## Problem to solve
Write out the data below exactly, beginning with the first line and ending once the line that has "## Question Sources" is written.
- - -
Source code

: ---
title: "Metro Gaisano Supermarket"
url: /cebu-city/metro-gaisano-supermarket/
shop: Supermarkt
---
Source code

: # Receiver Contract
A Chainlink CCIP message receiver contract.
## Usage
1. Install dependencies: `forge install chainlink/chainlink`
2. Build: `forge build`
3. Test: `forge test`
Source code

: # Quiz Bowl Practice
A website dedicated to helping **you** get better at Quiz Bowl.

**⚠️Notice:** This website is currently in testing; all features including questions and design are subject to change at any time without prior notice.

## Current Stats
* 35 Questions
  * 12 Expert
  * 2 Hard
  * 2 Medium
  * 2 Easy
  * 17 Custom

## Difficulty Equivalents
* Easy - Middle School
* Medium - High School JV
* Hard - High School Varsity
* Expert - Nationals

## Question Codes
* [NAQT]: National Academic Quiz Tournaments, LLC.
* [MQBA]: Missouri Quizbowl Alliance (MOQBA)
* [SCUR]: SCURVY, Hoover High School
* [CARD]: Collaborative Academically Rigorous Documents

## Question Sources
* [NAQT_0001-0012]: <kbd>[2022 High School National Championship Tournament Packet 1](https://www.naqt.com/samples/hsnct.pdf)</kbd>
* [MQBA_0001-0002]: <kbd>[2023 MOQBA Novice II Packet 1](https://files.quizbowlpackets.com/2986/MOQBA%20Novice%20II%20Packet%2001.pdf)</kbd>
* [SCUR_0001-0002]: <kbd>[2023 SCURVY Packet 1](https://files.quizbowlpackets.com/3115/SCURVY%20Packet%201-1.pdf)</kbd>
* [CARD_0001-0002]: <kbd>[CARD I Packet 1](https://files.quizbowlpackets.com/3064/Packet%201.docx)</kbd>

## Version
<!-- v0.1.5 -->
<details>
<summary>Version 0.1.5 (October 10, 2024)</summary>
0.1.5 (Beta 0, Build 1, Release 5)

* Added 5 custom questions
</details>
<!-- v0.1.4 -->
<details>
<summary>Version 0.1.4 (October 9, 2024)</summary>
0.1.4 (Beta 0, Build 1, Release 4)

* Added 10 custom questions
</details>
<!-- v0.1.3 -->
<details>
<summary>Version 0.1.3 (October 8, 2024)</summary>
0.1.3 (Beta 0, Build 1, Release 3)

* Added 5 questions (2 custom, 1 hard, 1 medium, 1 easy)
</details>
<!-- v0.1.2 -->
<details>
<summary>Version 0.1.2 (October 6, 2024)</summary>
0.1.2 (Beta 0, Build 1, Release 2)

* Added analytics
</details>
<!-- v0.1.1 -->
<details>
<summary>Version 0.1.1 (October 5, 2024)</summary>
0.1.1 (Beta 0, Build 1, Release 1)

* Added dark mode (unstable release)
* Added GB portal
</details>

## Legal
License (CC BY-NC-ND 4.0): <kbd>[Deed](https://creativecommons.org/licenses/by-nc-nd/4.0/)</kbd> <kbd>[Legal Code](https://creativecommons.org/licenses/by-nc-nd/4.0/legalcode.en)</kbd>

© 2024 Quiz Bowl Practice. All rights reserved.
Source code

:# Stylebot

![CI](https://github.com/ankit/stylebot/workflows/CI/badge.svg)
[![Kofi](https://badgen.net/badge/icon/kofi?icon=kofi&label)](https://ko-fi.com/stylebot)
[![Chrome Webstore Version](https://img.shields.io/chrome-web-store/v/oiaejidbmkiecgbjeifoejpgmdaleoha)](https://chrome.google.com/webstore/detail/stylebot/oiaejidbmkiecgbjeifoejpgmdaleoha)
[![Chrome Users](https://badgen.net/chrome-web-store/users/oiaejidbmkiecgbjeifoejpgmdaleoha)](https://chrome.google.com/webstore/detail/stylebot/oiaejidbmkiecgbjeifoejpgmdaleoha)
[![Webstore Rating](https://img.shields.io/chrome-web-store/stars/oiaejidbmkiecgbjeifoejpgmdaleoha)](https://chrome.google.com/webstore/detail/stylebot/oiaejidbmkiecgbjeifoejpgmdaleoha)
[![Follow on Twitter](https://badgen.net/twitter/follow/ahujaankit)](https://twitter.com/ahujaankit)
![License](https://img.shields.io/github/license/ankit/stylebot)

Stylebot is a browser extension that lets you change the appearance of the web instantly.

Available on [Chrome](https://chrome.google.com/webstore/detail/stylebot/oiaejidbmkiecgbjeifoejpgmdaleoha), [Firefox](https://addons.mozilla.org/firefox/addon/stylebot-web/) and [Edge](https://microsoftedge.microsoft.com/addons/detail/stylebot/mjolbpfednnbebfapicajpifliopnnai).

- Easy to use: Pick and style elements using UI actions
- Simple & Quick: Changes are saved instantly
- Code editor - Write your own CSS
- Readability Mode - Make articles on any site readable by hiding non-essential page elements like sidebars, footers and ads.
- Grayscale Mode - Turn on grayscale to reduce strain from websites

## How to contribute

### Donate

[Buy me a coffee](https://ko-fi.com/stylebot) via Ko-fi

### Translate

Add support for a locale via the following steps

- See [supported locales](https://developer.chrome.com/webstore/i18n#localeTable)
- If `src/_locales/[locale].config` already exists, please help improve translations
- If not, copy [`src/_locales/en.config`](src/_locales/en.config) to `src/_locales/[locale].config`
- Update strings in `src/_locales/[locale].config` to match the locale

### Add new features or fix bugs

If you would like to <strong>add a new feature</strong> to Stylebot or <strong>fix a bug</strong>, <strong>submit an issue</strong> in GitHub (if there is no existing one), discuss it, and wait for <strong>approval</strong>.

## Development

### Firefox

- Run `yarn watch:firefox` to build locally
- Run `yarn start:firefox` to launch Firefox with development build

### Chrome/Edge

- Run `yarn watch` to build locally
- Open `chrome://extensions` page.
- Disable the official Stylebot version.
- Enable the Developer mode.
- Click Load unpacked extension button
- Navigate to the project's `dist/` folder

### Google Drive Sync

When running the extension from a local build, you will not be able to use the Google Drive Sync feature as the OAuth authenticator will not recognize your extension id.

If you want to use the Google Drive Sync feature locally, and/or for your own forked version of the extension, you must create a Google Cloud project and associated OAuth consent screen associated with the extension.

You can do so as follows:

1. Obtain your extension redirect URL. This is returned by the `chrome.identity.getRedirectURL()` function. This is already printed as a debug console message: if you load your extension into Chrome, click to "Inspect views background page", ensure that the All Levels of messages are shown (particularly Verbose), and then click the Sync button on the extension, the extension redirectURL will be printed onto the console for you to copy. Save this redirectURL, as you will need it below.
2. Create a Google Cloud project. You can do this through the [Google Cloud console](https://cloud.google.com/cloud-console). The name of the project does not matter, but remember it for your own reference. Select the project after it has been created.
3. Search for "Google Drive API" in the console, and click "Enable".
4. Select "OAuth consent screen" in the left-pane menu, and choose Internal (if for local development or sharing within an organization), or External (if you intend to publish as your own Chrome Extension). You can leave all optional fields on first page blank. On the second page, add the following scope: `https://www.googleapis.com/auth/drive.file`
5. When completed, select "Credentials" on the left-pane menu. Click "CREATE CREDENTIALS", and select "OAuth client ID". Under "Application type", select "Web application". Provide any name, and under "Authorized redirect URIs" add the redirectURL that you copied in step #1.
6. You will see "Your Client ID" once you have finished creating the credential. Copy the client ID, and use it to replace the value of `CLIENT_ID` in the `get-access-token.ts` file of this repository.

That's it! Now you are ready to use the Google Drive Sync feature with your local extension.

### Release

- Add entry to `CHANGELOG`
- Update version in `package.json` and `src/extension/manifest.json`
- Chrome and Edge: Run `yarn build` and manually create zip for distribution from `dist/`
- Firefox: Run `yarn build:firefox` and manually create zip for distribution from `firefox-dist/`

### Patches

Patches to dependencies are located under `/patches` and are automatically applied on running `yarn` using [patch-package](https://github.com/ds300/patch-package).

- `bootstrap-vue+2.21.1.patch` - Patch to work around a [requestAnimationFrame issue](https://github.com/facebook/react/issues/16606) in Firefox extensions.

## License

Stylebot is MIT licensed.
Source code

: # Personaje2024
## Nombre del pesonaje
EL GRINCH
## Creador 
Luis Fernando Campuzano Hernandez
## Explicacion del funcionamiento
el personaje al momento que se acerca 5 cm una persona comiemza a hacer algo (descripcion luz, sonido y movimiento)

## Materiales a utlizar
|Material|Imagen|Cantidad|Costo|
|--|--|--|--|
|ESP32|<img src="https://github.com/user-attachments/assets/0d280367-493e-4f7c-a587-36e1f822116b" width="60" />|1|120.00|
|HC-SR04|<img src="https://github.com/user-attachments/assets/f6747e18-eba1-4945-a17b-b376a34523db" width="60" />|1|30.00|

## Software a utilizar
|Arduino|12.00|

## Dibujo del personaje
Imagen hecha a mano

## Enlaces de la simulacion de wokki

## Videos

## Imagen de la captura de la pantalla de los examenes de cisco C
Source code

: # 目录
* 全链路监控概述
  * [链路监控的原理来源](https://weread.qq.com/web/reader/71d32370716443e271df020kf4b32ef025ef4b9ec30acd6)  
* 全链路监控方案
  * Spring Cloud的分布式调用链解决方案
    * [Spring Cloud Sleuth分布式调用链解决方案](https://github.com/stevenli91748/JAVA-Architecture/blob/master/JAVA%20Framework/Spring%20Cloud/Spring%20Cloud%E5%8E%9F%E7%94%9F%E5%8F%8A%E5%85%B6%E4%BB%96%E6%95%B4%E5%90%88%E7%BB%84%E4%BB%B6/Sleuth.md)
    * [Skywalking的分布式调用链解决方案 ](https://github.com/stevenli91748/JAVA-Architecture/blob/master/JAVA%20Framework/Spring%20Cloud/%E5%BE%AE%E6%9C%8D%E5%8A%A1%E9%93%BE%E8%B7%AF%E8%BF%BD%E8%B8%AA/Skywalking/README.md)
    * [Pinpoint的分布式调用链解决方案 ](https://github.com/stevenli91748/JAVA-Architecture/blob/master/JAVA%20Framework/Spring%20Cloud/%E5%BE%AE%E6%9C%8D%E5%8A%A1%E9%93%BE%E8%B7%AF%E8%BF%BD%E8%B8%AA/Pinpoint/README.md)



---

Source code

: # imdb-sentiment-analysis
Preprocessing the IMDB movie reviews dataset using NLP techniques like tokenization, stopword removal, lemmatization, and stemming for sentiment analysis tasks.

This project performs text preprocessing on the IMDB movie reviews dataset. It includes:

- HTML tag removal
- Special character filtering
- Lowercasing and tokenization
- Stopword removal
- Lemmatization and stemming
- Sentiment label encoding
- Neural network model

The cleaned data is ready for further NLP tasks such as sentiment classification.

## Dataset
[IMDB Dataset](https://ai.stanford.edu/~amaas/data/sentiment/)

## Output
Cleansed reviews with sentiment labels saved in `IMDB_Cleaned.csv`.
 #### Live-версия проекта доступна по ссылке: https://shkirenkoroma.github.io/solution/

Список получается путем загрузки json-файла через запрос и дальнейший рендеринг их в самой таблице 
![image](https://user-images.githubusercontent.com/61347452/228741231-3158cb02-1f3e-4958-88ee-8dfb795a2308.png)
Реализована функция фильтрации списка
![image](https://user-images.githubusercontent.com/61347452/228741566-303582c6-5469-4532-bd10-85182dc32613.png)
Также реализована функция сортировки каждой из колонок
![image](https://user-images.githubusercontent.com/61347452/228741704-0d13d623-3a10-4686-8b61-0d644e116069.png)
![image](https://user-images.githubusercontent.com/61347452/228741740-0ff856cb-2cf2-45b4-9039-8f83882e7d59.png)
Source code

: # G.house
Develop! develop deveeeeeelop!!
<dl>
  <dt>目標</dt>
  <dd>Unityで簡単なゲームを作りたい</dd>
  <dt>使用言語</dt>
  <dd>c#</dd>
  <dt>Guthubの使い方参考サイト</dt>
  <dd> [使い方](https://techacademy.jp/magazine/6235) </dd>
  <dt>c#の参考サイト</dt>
- - -
## Answer box
Source code

: ---
title: "Metro Gaisano Supermarket"
url: /cebu-city/metro-gaisano-supermarket/
shop: Supermarkt
---
Source code

: # Receiver Contract
A Chainlink CCIP message receiver contract.
## Usage
1. Install dependencies: `forge install chainlink/chainlink`
2. Build: `forge build`
3. Test: `forge test`
Source code

: # Quiz Bowl Practice
A website dedicated to helping **you** get better at Quiz Bowl.

**⚠️Notice:** This website is currently in testing; all features including questions and design are subject to change at any time without prior notice.

## Current Stats
* 35 Questions
  * 12 Expert
  * 2 Hard
  * 2 Medium
  * 2 Easy
  * 17 Custom

## Difficulty Equivalents
* Easy - Middle School
* Medium - High School JV
* Hard - High School Varsity
* Expert - Nationals

## Question Codes
* [NAQT]: National Academic Quiz Tournaments, LLC.
* [MQBA]: Missouri Quizbowl Alliance (MOQBA)
* [SCUR]: SCURVY, Hoover High School
* [CARD]: Collaborative Academically Rigorous Documents

## Question Sources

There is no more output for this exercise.